← That Moment When You Realized You “write erase” the Wrong Device…

Link Aggregation Confusion

September 2, 2013 9 Comments

In a previous article, I discussed the somewhat pedantic question: “What’s the difference between EtherChannel and port channel?” The answer, as it turns out, is none. EtherChannel is mostly an IOS term, and port channel is mostly an NXOS term. But either is correct.

But I did get one thing wrong. I was using the term LAG incorrectly. I had assumed it was short for Link Aggregation (the umbrella term of most of this). But in fact, LAG is short for Link Aggregation Group, which is a particular instance of link aggregation, not the umbrella term. So wait, what do we call the technology that links links together?

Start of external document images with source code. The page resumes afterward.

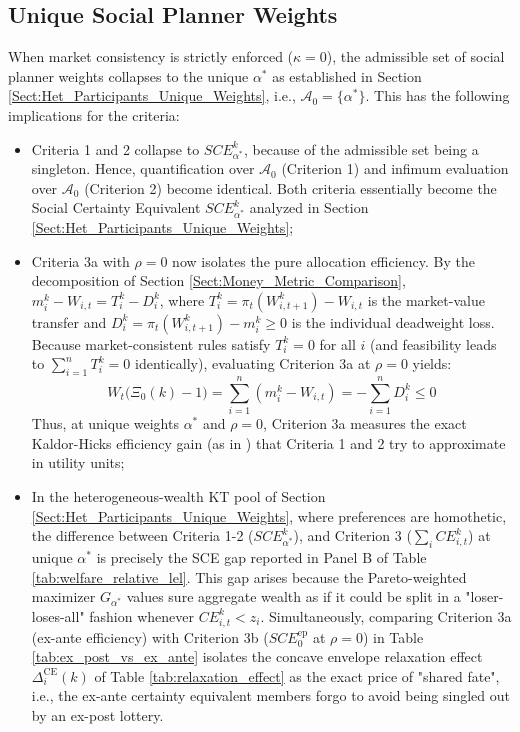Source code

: \documentclass[11pt,a4paper]{article}
\theoremstyle{definition}
\theoremstyle{plain}
\theoremstyle{remark}
\newcommand{\1}{\mathbf{1}}
\begin{document}
\subsection{Unique Social Planner Weights}
When market consistency is strictly enforced ($\kappa=0$), the admissible set of social planner weights collapses to the unique $\alpha^*$ as established in Section \ref{Sect:Het_Participants_Unique_Weights}, i.e., $\mathcal{A}_0 = \{\alpha^*\}$. This has the following implications for the criteria:
\begin{itemize}
    \item Criteria 1 and 2 collapse to $SCE_{\alpha^*}^k$, because of the admissible set being a singleton. Hence, quantification over $\mathcal{A}_0$ (Criterion 1) and infimum evaluation over $\mathcal{A}_0$ (Criterion 2) become identical. Both criteria essentially become the Social Certainty Equivalent $SCE_{\alpha^*}^k$ analyzed in Section \ref{Sect:Het_Participants_Unique_Weights};
    \item Criteria 3a with $\rho=0$ now isolates the pure allocation efficiency. By the decomposition of Section \ref{Sect:Money_Metric_Comparison}, $m_i^k - W_{i,t} = T_i^k - D_i^k$, where $T_i^k = \pi_t(W_{i,t+1}^k) - W_{i,t}$ is the market-value transfer and $D_i^k = \pi_t(W_{i,t+1}^k) - m_i^k \ge 0$ is the individual deadweight loss. Because market-consistent rules satisfy $T_i^k = 0$ for all $i$ (and feasibility leads to $\sum_{i=1}^n T_i^k = 0$ identically), evaluating Criterion 3a at $\rho = 0$ yields:
    \begin{equation*}
        W_t \big( \Xi_0(k) - 1 \big) = \sum_{i=1}^n (m_i^k - W_{i,t}) = -\sum_{i=1}^n D_i^k \le 0
    \end{equation*}
    Thus, at unique weights $\alpha^*$ and $\rho=0$, Criterion 3a measures the exact Kaldor-Hicks efficiency gain (as in \citet{DavilaSchaab2025}) that Criteria 1 and 2 try to approximate in utility units;
    \item In the heterogeneous-wealth KT pool of Section \ref{Sect:Het_Participants_Unique_Weights}, where preferences are homothetic, the difference between Criteria 1-2 ($SCE_{\alpha^*}^k$), and Criterion 3 ($\sum_i CE_{i,t}^k$) at unique $\alpha^*$ is precisely the SCE gap reported in Panel B of Table \ref{tab:welfare_relative_lel}. This gap arises because the Pareto-weighted maximizer $G_{\alpha^*}$ values sure aggregate wealth as if it could be split in a "loser-loses-all" fashion whenever $CE_{i,t}^k < z_i$. Simultaneously, comparing Criterion 3a (ex-ante efficiency) with Criterion 3b ($SCE_0^{\text{ep}}$ at $\rho = 0$) in Table \ref{tab:ex_post_vs_ex_ante} isolates the concave envelope relaxation effect $\Delta_i^{\text{CE}}(k)$ of Table \ref{tab:relaxation_effect} as the exact price of "shared fate", i.e., the ex-ante certainty equivalent members forgo to avoid being singled out by an ex-post lottery.
\end{itemize}
\end{document}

LAG? Link Aggregation? No wait, LACP. It’s gotta be LACP.

In case you haven’t noticed, the terminology for one of the most critical technologies in networking (especially the data center) is still quite murky.

Before you answer that, let’s throw in some more terms, like LACP, MLAG, MC-LAG, VLAG, 802.3ad, 802.1AX, link bonding, and more.

The term “link aggregation” can mean a number of things. Certainly EtherChannel and port channels are are form of link aggregation. 802.3ad and 802.1AX count as well. Wait, what’s 802.1AX?

802.3ad versus 802.1AX

What is 802.3ad? It’s the old IEEE working group for what is now known as 802.1AX. The standard that we often refer to colloquially as port channel, EtherChannels, and link aggregation was moved from the 802.3 working group to the 802.1 working group sometime in 2008. However, it is sometimes still referred to as 802.3ad. Or LAG. Or link aggregation. Or link group things. Whatever.

What about LACP? LACP is part of the 802.1AX standard, but it is neither the entirety of the 802.1AX standard, nor is it required in order to stand up a LAG. LACP is also not link aggregation. It is a protocol to build LAGs automatically, versus static. You can usually build an 802.1AX LAG without using LACP. Many devices support static and dynamic LAGs. VMware ESXi 5.0 only supported static LAGs, while ESXi 5.1 introduced LACP as a method as well.

Some devices only support dynamic LAGs, while some only support static. For example, Cisco UCS fabric interconnects require LACP in order to setup a LAG (the alternative is to use pinning, which is another type of link aggregation, but not 802.1AX). The discontinued Cisco ACE 4710 doesn’t support LACP at all, instead only static LAGs are supported.

One way to think of LACP is that it is a control-plane protocol, while 802.1AX is a data-plane standard.

Is Cisco’s EtherChannel/port channel proprietary?

As far as I can tell, no, they’re not. There’s no (functional at least) difference between 802.3ad/802.1ax and what Cisco calls EtherChannel/port channel, and you can set up LAGs between Cisco and non-Cisco without any issue. PAgP (Port Aggregation Protocol), the precursor to LACP, was proprietary, but Cisco has mostly moved to LACP for its devices. Cisco Nexus kit won’t even support PAgP.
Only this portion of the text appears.